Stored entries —
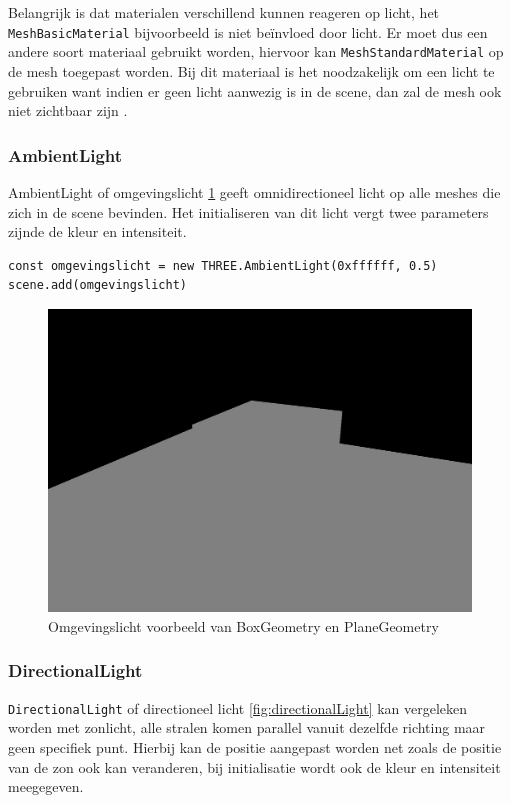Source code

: Belangrijk is dat materialen verschillend kunnen reageren op licht, het \texttt{MeshBasicMaterial} bijvoorbeeld is niet beïnvloed door licht. Er moet dus een andere soort materiaal gebruikt worden, hiervoor kan \texttt{MeshStandardMaterial} op de mesh toegepast worden. Bij dit materiaal is het noodzakelijk om een licht te gebruiken want indien er geen licht aanwezig is in de scene, dan zal de mesh ook niet zichtbaar zijn \autocite{Simon2023}.

\subsubsection{AmbientLight}

AmbientLight of omgevingslicht \ref{fig:ambientLight}  geeft omnidirectioneel licht op alle meshes die zich in de scene bevinden. Het initialiseren van dit licht vergt twee parameters zijnde de kleur en intensiteit.

\begin{lstlisting}
const omgevingslicht = new THREE.AmbientLight(0xffffff, 0.5)
scene.add(omgevingslicht)
\end{lstlisting}

\begin{figure}[h]
	\centering
	\includegraphics[width=.7\linewidth]{graphics/ambientLight}
	\caption[Omgevingslicht voorbeeld van BoxGeometry en PlaneGeometry]{Omgevingslicht voorbeeld van BoxGeometry en PlaneGeometry}
	\label{fig:ambientLight}
\end{figure}

\subsubsection{DirectionalLight}

\texttt{DirectionalLight} of directioneel licht \ref{fig:directionalLight} kan vergeleken worden met zonlicht, alle stralen komen parallel vanuit dezelfde richting maar geen specifiek punt. Hierbij kan de positie aangepast worden net zoals de positie van de zon ook kan veranderen, bij initialisatie wordt ook de kleur en intensiteit meegegeven.

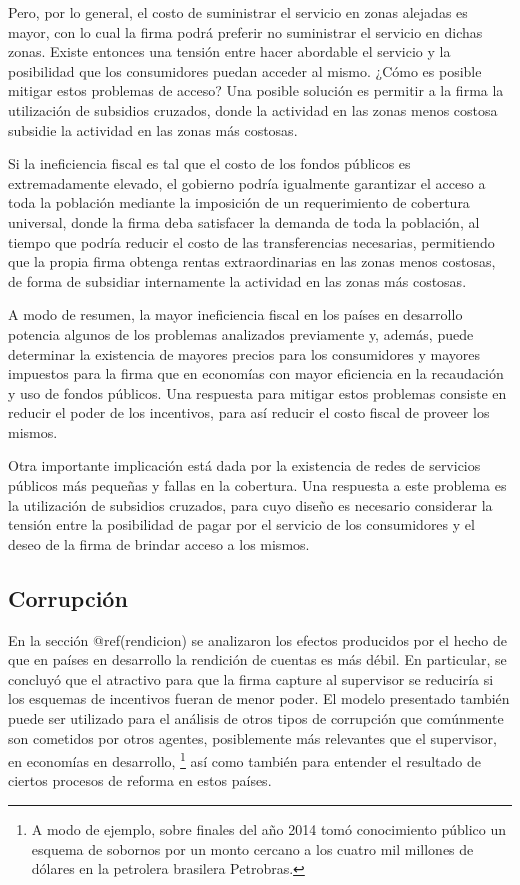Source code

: \documentclass[
  12pt,
  spanish,
]{book}
\begin{document}
Pero, por lo general, el costo de suministrar el servicio en zonas
alejadas es mayor, con lo cual la firma podrá preferir no suministrar el
servicio en dichas zonas. Existe entonces una tensión entre hacer
abordable el servicio y la posibilidad que los consumidores puedan
acceder al mismo. ¿Cómo es posible mitigar estos problemas de acceso?
Una posible solución es permitir a la firma la utilización de subsidios
cruzados, donde la actividad en las zonas menos costosa subsidie la
actividad en las zonas más costosas.

Si la ineficiencia fiscal es tal que el costo de los fondos públicos es
extremadamente elevado, el gobierno podría igualmente garantizar el
acceso a toda la población mediante la imposición de un requerimiento de
cobertura universal, donde la firma deba satisfacer la demanda de toda
la población, al tiempo que podría reducir el costo de las
transferencias necesarias, permitiendo que la propia firma obtenga
rentas extraordinarias en las zonas menos costosas, de forma de
subsidiar internamente la actividad en las zonas más costosas.

A modo de resumen, la mayor ineficiencia fiscal en los países en
desarrollo potencia algunos de los problemas analizados previamente y,
además, puede determinar la existencia de mayores precios para los
consumidores y mayores impuestos para la firma que en economías con
mayor eficiencia en la recaudación y uso de fondos públicos. Una
respuesta para mitigar estos problemas consiste en reducir el poder de
los incentivos, para así reducir el costo fiscal de proveer los mismos.

Otra importante implicación está dada por la existencia de redes de
servicios públicos más pequeñas y fallas en la cobertura. Una respuesta
a este problema es la utilización de subsidios cruzados, para cuyo
diseño es necesario considerar la tensión entre la posibilidad de pagar
por el servicio de los consumidores y el deseo de la firma de brindar
acceso a los mismos.

\hypertarget{corrupciuxf3n}{%
\subsection{Corrupción}\label{corrupciuxf3n}}

En la sección @ref(rendicion) se analizaron los efectos producidos por
el hecho de que en países en desarrollo la rendición de cuentas es más
débil. En particular, se concluyó que el atractivo para que la firma
capture al supervisor se reduciría si los esquemas de incentivos fueran
de menor poder. El modelo presentado también puede ser utilizado para el
análisis de otros tipos de corrupción que comúnmente son cometidos por
otros agentes, posiblemente más relevantes que el supervisor, en
economías en desarrollo, \footnote{A modo de ejemplo, sobre finales del
  año 2014 tomó conocimiento público un esquema de sobornos por un monto
  cercano a los cuatro mil millones de dólares en la petrolera brasilera
  Petrobras.} así como también para entender el resultado de ciertos
procesos de reforma en estos países.
\end{document}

TASK —
Your answer should be a single number: the count of lines in the data that include the word "cobertura".

RESULT OF THE TASK —
2